## Work request
In the material below, count the lines where the word "repository" appears. Nothing but the number, please.

>>

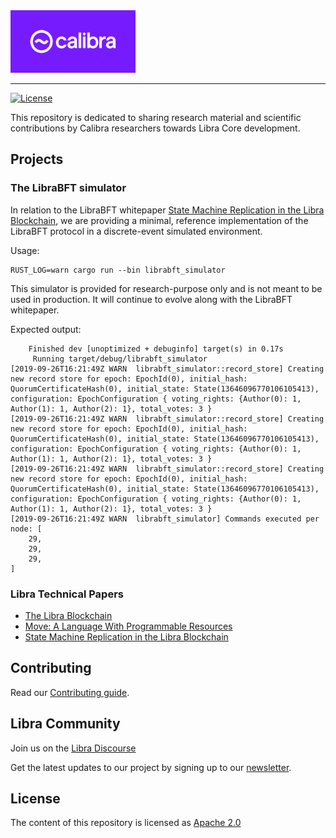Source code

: <a href="https://calibra.com/">
	<img width="200" src=".assets/calibra.png" alt="Calibra Logo" />
</a>

<hr/>

[![License](https://img.shields.io/badge/license-Apache-green.svg)](LICENSE.md)

This repository is dedicated to sharing research material and scientific contributions by Calibra researchers towards Libra Core development.

## Projects

### The LibraBFT simulator

In relation to the LibraBFT whitepaper [State Machine Replication in the Libra Blockchain](https://developers.libra.org/docs/state-machine-replication-paper), we are providing a minimal, reference implementation of the LibraBFT protocol in a discrete-event simulated environment.

Usage:
```
RUST_LOG=warn cargo run --bin librabft_simulator
```

This simulator is provided for research-purpose only and is not meant to be used in production. It will continue to evolve along with the LibraBFT whitepaper.

Expected output:
```
    Finished dev [unoptimized + debuginfo] target(s) in 0.17s
     Running target/debug/librabft_simulator
[2019-09-26T16:21:49Z WARN  librabft_simulator::record_store] Creating new record store for epoch: EpochId(0), initial_hash: QuorumCertificateHash(0), initial_state: State(13646096770106105413), configuration: EpochConfiguration { voting_rights: {Author(0): 1, Author(1): 1, Author(2): 1}, total_votes: 3 }
[2019-09-26T16:21:49Z WARN  librabft_simulator::record_store] Creating new record store for epoch: EpochId(0), initial_hash: QuorumCertificateHash(0), initial_state: State(13646096770106105413), configuration: EpochConfiguration { voting_rights: {Author(0): 1, Author(1): 1, Author(2): 1}, total_votes: 3 }
[2019-09-26T16:21:49Z WARN  librabft_simulator::record_store] Creating new record store for epoch: EpochId(0), initial_hash: QuorumCertificateHash(0), initial_state: State(13646096770106105413), configuration: EpochConfiguration { voting_rights: {Author(0): 1, Author(1): 1, Author(2): 1}, total_votes: 3 }
[2019-09-26T16:21:49Z WARN  librabft_simulator] Commands executed per node: [
    29,
    29,
    29,
]
```

### Libra Technical Papers
* [The Libra Blockchain](https://developers.libra.org/docs/the-libra-blockchain-paper)
* [Move: A Language With Programmable Resources](https://developers.libra.org/docs/move-paper)
* [State Machine Replication in the Libra Blockchain](https://developers.libra.org/docs/state-machine-replication-paper)

## Contributing

Read our [Contributing guide](https://developers.libra.org/docs/community/contributing).

## Libra Community

Join us on the [Libra Discourse](https://community.libra.org)

Get the latest updates to our project by signing up to our [newsletter](https://developers.libra.org/newsletter_form).

## License

The content of this repository is licensed as [Apache 2.0](https://github.com/calibra/research/blob/master/LICENSE)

<<

## Answer for the task
2